14.2 NOTICE TO TRUSTEE
Any notice to the Trustee under any provision of this Indenture shall be
valid and effective if delivered on a Business Day to the Manager, Client
Servicing of the Trustee at its principal office in Montreal, Quebec 1800,
McGill College, Montreal, Quebec, H3A 3K9, or if sent by registered mail,
postage prepaid, addressed to the Trustee at its office at Montreal, Quebec,
Attention: Manager, Client Servicing, or if sent by fax to (514) 982-7677.
Notice by mail shall be deemed to have been effectively given seven days after
it was sent and notice by fax shall be deemed to have been effectively given on
the Business Day next following the day it was sent.

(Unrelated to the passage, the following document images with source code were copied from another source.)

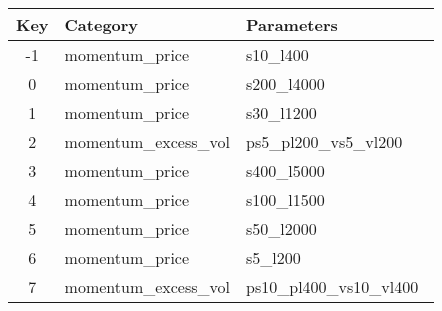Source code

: \begin{tabular}{c|ll}

Key & Category & Parameters \\
\hline
-1 & momentum\_price&s10\_l400\ \\
0 & momentum\_price&s200\_l4000\ \\
1 & momentum\_price&s30\_l1200\ \\
2 & momentum\_excess\_vol&ps5\_pl200\_vs5\_vl200\ \\
3 & momentum\_price&s400\_l5000\ \\
4 & momentum\_price&s100\_l1500\ \\
5 & momentum\_price&s50\_l2000\ \\
6 & momentum\_price&s5\_l200\ \\
7 & momentum\_excess\_vol&ps10\_pl400\_vs10\_vl400\ \\

\end{tabular}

14.3 NOTICE TO CORPORATION
Any notice to the Corporation under any provision of this Indenture shall
be valid and effective if delivered to an officer of the Corporation or is sent
by registered mail, postage prepaid, addressed to the Corporation at 300
Atlantic Street, Suite 200 Stamford, CT, 06901, Attention: President, or if sent
by fax to (203) 964-6186. Notice by mail shall be deemed to have been
effectively given seven days after it was sent and notice by fax shall be deemed
to have been effectively given on the Business Day next following the day it was
sent. The Corporation may from time to time notify the Trustee of a change in
address of the Corporation for all purposes of this Indenture.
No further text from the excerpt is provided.